- Work instruction: Your answer must be the exact lines from the one holding "If using different" through the end of the entries, with no pictures.
------ Supplied material ------
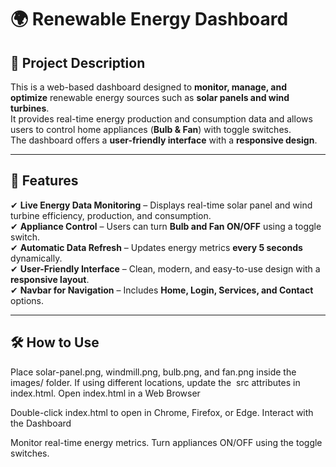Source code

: # 🌍 Renewable Energy Dashboard  

## 📌 Project Description  
This is a web-based dashboard designed to **monitor, manage, and optimize** renewable energy sources such as **solar panels and wind turbines**.  
It provides real-time energy production and consumption data and allows users to control home appliances (**Bulb & Fan**) with toggle switches.  
The dashboard offers a **user-friendly interface** with a **responsive design**.  

---

## 🚀 Features  

✔ **Live Energy Data Monitoring** – Displays real-time solar panel and wind turbine efficiency, production, and consumption.  
✔ **Appliance Control** – Users can turn **Bulb and Fan ON/OFF** using a toggle switch.  
✔ **Automatic Data Refresh** – Updates energy metrics **every 5 seconds** dynamically.  
✔ **User-Friendly Interface** – Clean, modern, and easy-to-use design with a **responsive layout**.  
✔ **Navbar for Navigation** – Includes **Home, Login, Services, and Contact** options.  

---

## 🛠 How to Use  
Place solar-panel.png, windmill.png, bulb.png, and fan.png inside the images/ folder.
If using different locations, update the <img> src attributes in index.html.
Open index.html in a Web Browser

Double-click index.html to open in Chrome, Firefox, or Edge.
Interact with the Dashboard

Monitor real-time energy metrics.
Turn appliances ON/OFF using the toggle switches.
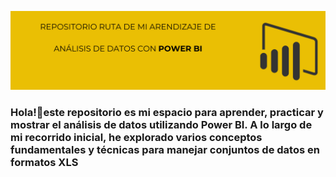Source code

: ![presentacion](ruta.png)

<h3 align="left">Hola!👋este repositorio es mi espacio para aprender, practicar y mostrar el análisis de datos utilizando Power BI. A lo largo de mi recorrido inicial, he explorado varios conceptos fundamentales y técnicas para manejar conjuntos de datos en formatos XLS </h3>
------
- Exercise result:
If using different locations, update the <img> src attributes in index.html.
Open index.html in a Web Browser

Double-click index.html to open in Chrome, Firefox, or Edge.
Interact with the Dashboard

Monitor real-time energy metrics.
Turn appliances ON/OFF using the toggle switches.
Source code

: ![presentacion](ruta.png)

<h3 align="left">Hola!👋este repositorio es mi espacio para aprender, practicar y mostrar el análisis de datos utilizando Power BI. A lo largo de mi recorrido inicial, he explorado varios conceptos fundamentales y técnicas para manejar conjuntos de datos en formatos XLS </h3>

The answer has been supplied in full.